━━━━━ Data for this exercise
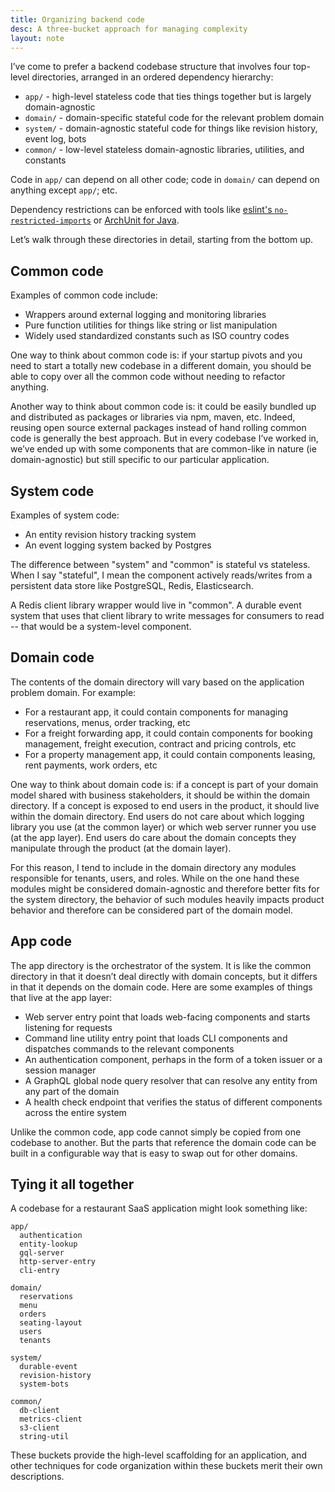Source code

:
 ```yaml
---
title: Organizing backend code
desc: A three-bucket approach for managing complexity
layout: note
---
```


I’ve come to prefer a backend codebase structure that involves four top-level directories, arranged in an ordered dependency hierarchy:

- `app/` - high-level stateless code that ties things together but is largely domain-agnostic
- `domain/` - domain-specific stateful code for the relevant problem domain
- `system/` - domain-agnostic stateful code for things like revision history, event log, bots
- `common/` - low-level stateless domain-agnostic libraries, utilities, and constants

Code in `app/` can depend on all other code; code in `domain/` can depend on anything except `app/`; etc.

Dependency restrictions can be enforced with tools like [eslint's `no-restricted-imports`](https://eslint.org/docs/rules/no-restricted-imports) or [ArchUnit for Java](https://www.archunit.org/).

Let’s walk through these directories in detail, starting from the bottom up.

## Common code

Examples of common code include:

- Wrappers around external logging and monitoring libraries
- Pure function utilities for things like string or list manipulation
- Widely used standardized constants such as ISO country codes

One way to think about common code is: if your startup pivots and you need to start a totally new codebase in a different domain, you should be able to copy over all the common code without needing to refactor anything.

Another way to think about common code is: it could be easily bundled up and distributed as packages or libraries via npm, maven, etc. Indeed, reusing open source external packages instead of hand rolling common code is generally the best approach. But in every codebase I’ve worked in, we’ve ended up with some components that are common-like in nature (ie domain-agnostic) but still specific to our particular application.

## System code

Examples of system code:

- An entity revision history tracking system
- An event logging system backed by Postgres

The difference between "system" and "common" is stateful vs stateless. When I say "stateful", I mean the component actively reads/writes from a persistent data store like PostgreSQL, Redis, Elasticsearch.

A Redis client library wrapper would live in "common". A durable event system that uses that client library to write messages for consumers to read -- that would be a system-level component.

## Domain code

The contents of the domain directory will vary based on the application problem domain. For example:

- For a restaurant app, it could contain components for managing reservations, menus, order tracking, etc
- For a freight forwarding app, it could contain components for booking management, freight execution, contract and pricing controls, etc
- For a property management app, it could contain components leasing, rent payments, work orders, etc

One way to think about domain code is: if a concept is part of your domain model shared with business stakeholders, it should be within the domain directory. If a concept is exposed to end users in the product, it should live within the domain directory. End users do not care about which logging library you use (at the common layer) or which web server runner you use (at the app layer). End users do care about the domain concepts they manipulate through the product (at the domain layer).

For this reason, I tend to include in the domain directory any modules responsible for tenants, users, and roles. While on the one hand these modules might be considered domain-agnostic and therefore better fits for the system directory, the behavior of such modules heavily impacts product behavior and therefore can be considered part of the domain model.

## App code

The app directory is the orchestrator of the system. It is like the common directory in that it doesn’t deal directly with domain concepts, but it differs in that it depends on the domain code. Here are some examples of things that live at the app layer:

- Web server entry point that loads web-facing components and starts listening for requests
- Command line utility entry point that loads CLI components and dispatches commands to the relevant components
- An authentication component, perhaps in the form of a token issuer or a session manager
- A GraphQL global node query resolver that can resolve any entity from any part of the domain
- A health check endpoint that verifies the status of different components across the entire system

Unlike the common code, app code cannot simply be copied from one codebase to another. But the parts that reference the domain code can be built in a configurable way that is easy to swap out for other domains.

## Tying it all together

A codebase for a restaurant SaaS application might look something like:

```
app/
  authentication
  entity-lookup
  gql-server
  http-server-entry
  cli-entry

domain/
  reservations
  menu
  orders
  seating-layout
  users
  tenants

system/
  durable-event
  revision-history
  system-bots

common/
  db-client
  metrics-client
  s3-client
  string-util
```

These buckets provide the high-level scaffolding for an application, and other techniques for code organization within these buckets merit their own descriptions.
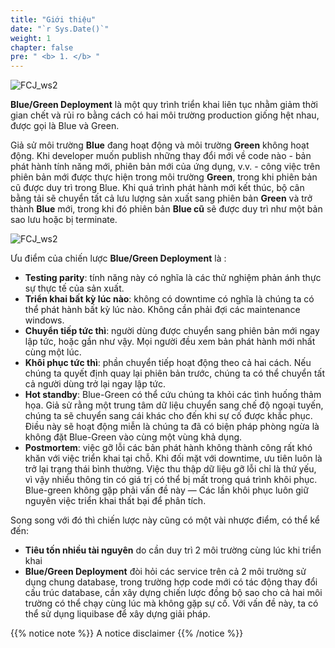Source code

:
 ```yaml
---
title: "Giới thiệu"
date: "`r Sys.Date()`"
weight: 1
chapter: false
pre: " <b> 1. </b> "
---
```


![FCJ_ws2](/images/1.introduce/aws.png)

**Blue/Green Deployment** là một quy trình triển khai liên tục nhằm giảm thời gian chết và rủi ro bằng cách có hai môi trường production giống hệt nhau, được gọi là Blue và Green.

Giả sử môi trường **Blue** đang hoạt động và môi trường **Green** không hoạt động. Khi developer muốn publish những thay đổi mới về code nào - bản phát hành tính năng mới, phiên bản mới của ứng dụng, v.v. - công việc trên phiên bản mới được thực hiện trong môi trường **Green**, trong khi phiên bản cũ được duy trì trong Blue. Khi quá trình phát hành mới kết thúc, bộ cân bằng tải sẽ chuyển tất cả lưu lượng sản xuất sang phiên bản **Green** và trở thành **Blue** mới, trong khi đó phiên bản **Blue cũ** sẽ được duy trì như một bản sao lưu hoặc bị terminate.

![FCJ_ws2](/images/1.introduce/bg.jpg)

Ưu điểm của chiến lược **Blue/Green Deployment** là :

- **Testing parity**: tính năng này có nghĩa là các thử nghiệm phản ánh thực sự thực tế của sản xuất.
- **Triển khai bất kỳ lúc nào**: không có downtime có nghĩa là chúng ta có thể phát hành bất kỳ lúc nào. Không cần phải đợi các maintenance windows.
- **Chuyển tiếp tức thì**: người dùng được chuyển sang phiên bản mới ngay lập tức, hoặc gần như vậy. Mọi người đều xem bản phát hành mới nhất cùng một lúc.
- **Khôi phục tức thì**: phần chuyển tiếp hoạt động theo cả hai cách. Nếu chúng ta quyết định quay lại phiên bản trước, chúng ta có thể chuyển tất cả người dùng trở lại ngay lập tức.
- **Hot standby**: Blue-Green có thể cứu chúng ta khỏi các tình huống thảm họa. Giả sử rằng một trung tâm dữ liệu chuyển sang chế độ ngoại tuyến, chúng ta sẽ chuyển sang cái khác cho đến khi sự cố được khắc phục. Điều này sẽ hoạt động miễn là chúng ta đã có biện pháp phòng ngừa là không đặt Blue-Green vào cùng một vùng khả dụng.
- **Postmortem**: việc gỡ lỗi các bản phát hành không thành công rất khó khăn với việc triển khai tại chỗ. Khi đối mặt với downtime, ưu tiên luôn là trở lại trạng thái bình thường. Việc thu thập dữ liệu gỡ lỗi chỉ là thứ yếu, vì vậy nhiều thông tin có giá trị có thể bị mất trong quá trình khôi phục. Blue-green không gặp phải vấn đề này — Các lần khôi phục luôn giữ nguyên việc triển khai thất bại để phân tích.

Song song với đó thì chiến lược này cũng có một vài nhược điểm, có thể kể đến:

- **Tiêu tốn nhiều tài nguyên** do cần duy trì 2 môi trường cùng lúc khi triển khai
- **Blue/Green Deployment** đòi hỏi các service trên cả 2 môi trường sử dụng chung database, trong trường hợp code mới có tác động thay đổi cấu trúc database, cần xây dựng chiến lược đồng bộ sao cho cả hai môi trường có thể chạy cùng lúc mà không gặp sự cố. Với vấn đề này, ta có thể sử dụng liquibase để xây dựng giải pháp.

{{% notice note %}}
A notice disclaimer
{{% /notice %}}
━━━━━━━━━━
Nothing should appear in the reply except the lines from the start of the listing above through the line with "One way to think about common", repeated exactly and free of pictures.

Source code

:
 ```yaml
---
title: Organizing backend code
desc: A three-bucket approach for managing complexity
layout: note
---
```


I’ve come to prefer a backend codebase structure that involves four top-level directories, arranged in an ordered dependency hierarchy:

- `app/` - high-level stateless code that ties things together but is largely domain-agnostic
- `domain/` - domain-specific stateful code for the relevant problem domain
- `system/` - domain-agnostic stateful code for things like revision history, event log, bots
- `common/` - low-level stateless domain-agnostic libraries, utilities, and constants

Code in `app/` can depend on all other code; code in `domain/` can depend on anything except `app/`; etc.

Dependency restrictions can be enforced with tools like [eslint's `no-restricted-imports`](https://eslint.org/docs/rules/no-restricted-imports) or [ArchUnit for Java](https://www.archunit.org/).

Let’s walk through these directories in detail, starting from the bottom up.

## Common code

Examples of common code include:

- Wrappers around external logging and monitoring libraries
- Pure function utilities for things like string or list manipulation
- Widely used standardized constants such as ISO country codes

One way to think about common code is: if your startup pivots and you need to start a totally new codebase in a different domain, you should be able to copy over all the common code without needing to refactor anything.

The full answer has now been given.